Up Sucker Creek

Up Sucker Creek
Photo Courtesy of the Lake Oswego Library

Friday, September 12, 2014

Let's be clear about codes

Clear and Objective Housing Codes

The Planning Commission and then the City Council will soon be hearing testimony about Clear and Objective Housing Standards before adopting new Community Development Codes for developers who want to build multifamily and mixed use housing.  You should know about these codes that appear boring but will have a huge impact on this town.  There are several more sets of code changes that are coming up that are equally important, so stay tuned.  Write to the Planning Commission and the City Council with your concerns and ideas - they really want and need to hear from citizens!    

Shouldn't all codes be clear and objective?  

Of course.  But most cities don't have the (reputed) 900-page encyclopedia of codes that Lake Oswego has.  There is a lot of detail, and a lot of ways one can interpret what the codes mean.  For a large-scale development, the interpretation of codes is first looked at by the planning department who either sends it back to the developer for fixes, or recommends the plans.  The plans are then passed on to the Development Review Commission to interpret community development codes and their application to the project.

This is where things get sticky.  

Builders in the state wanted to do away with the added step of going to the DRC for approval because of the time and cost of the process - also the uncertainty that citizens could appeal the DRC decision. The state legislature enacted rules that told jurisdictions that they must not inhibit housing construction by putting up too many regulatory barriers, and required "clear and objective" standards for housing.  It is up to each jurisdiction to figure out what those codes should look like.

The LO planning department has completed the Clear and Objective codes for single family homes and is in the home stretch for the multifamily and mixed use housing.  In most of the commercial areas where multifamily and mixed use housing is allowed there are design overlays, but even then, codes that spell out how buildings should be oriented or look can get tricky.  This is where things can go sideways very quickly.  Think Wizer Block.

Who makes the decisions?  

Using Clear and Objective Housing Codes, there would be no public input, no DRC, no right to appeal -- all decisions would be in the hands of the planning department.  This would be a ministerial decision.  As citizens, there would be nothing we could do about it, even if part of the building is commercial or traffic is a problem.  All discussions would be between staff and the developer, and ALL  decisions would come from staff..

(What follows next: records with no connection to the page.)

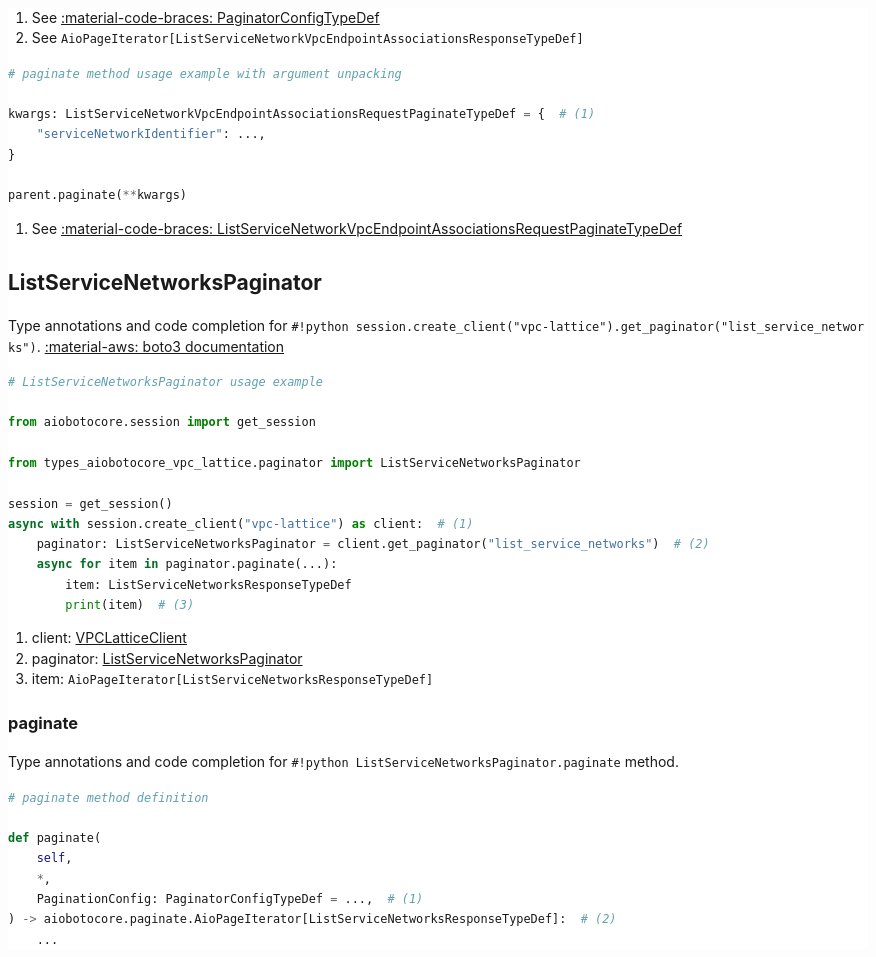 1. See [:material-code-braces: PaginatorConfigTypeDef](./type_defs.md#paginatorconfigtypedef)
2. See `AioPageIterator[ListServiceNetworkVpcEndpointAssociationsResponseTypeDef]`


```python
# paginate method usage example with argument unpacking

kwargs: ListServiceNetworkVpcEndpointAssociationsRequestPaginateTypeDef = {  # (1)
    "serviceNetworkIdentifier": ...,
}

parent.paginate(**kwargs)
```

1. See [:material-code-braces: ListServiceNetworkVpcEndpointAssociationsRequestPaginateTypeDef](./type_defs.md#listservicenetworkvpcendpointassociationsrequestpaginatetypedef)
## ListServiceNetworksPaginator

Type annotations and code completion for `#!python session.create_client("vpc-lattice").get_paginator("list_service_networks")`.
[:material-aws: boto3 documentation](https://boto3.amazonaws.com/v1/documentation/api/latest/reference/services/vpc-lattice/paginator/ListServiceNetworks.html#VPCLattice.Paginator.ListServiceNetworks)

```python
# ListServiceNetworksPaginator usage example

from aiobotocore.session import get_session

from types_aiobotocore_vpc_lattice.paginator import ListServiceNetworksPaginator

session = get_session()
async with session.create_client("vpc-lattice") as client:  # (1)
    paginator: ListServiceNetworksPaginator = client.get_paginator("list_service_networks")  # (2)
    async for item in paginator.paginate(...):
        item: ListServiceNetworksResponseTypeDef
        print(item)  # (3)
```

1. client: [VPCLatticeClient](./client.md)
2. paginator: [ListServiceNetworksPaginator](./paginators.md#listservicenetworkspaginator)
3. item: `AioPageIterator[ListServiceNetworksResponseTypeDef]`


### paginate

Type annotations and code completion for `#!python ListServiceNetworksPaginator.paginate` method.

```python
# paginate method definition

def paginate(
    self,
    *,
    PaginationConfig: PaginatorConfigTypeDef = ...,  # (1)
) -> aiobotocore.paginate.AioPageIterator[ListServiceNetworksResponseTypeDef]:  # (2)
    ...
```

No matter how the Clear and Objective standards are written, developers always have the right to choose to go through the "discretionary" process which is more public and involves the DRC.  This is the process that gives the city and citizens the best chance at seeing development occur at a scale that will fit.

What to do?  

You can take a code and simplify it in order to make it clear and objective.  This would give developers free reign to design within those codes and the planning department would have to approve the project.  Right now there is a lack of confidence in the Planning Department after they recommended the DRC approve the Wizer Block design on its first (and second) go-around.  Even after a re-design and a new hearing, the DRC denied the project, proving the planners do not judge projects in the same way as the DRC or knowledgable citizens.  If looser codes were in place, this and other big or poorly designed buildings could easily be built with only the Planning Department's approval.

Or ..... You can make a Clear and Objective code that would not result in an offensive or controversial building.  If developers did not like this path, they could use the discretionary path for a different kind of project.

1.  Limit buildings to the minimum 2-stories in the Town Centers.
2.  Limit the FAR to control the mass. (Floor Area Ratio)
3.  Set max. height and height of top floor ceiling to be equivalent to the 2-story max.
4.  Require appropriate setbacks and articulation as normal.
5.  Require "adequate" parking on-site.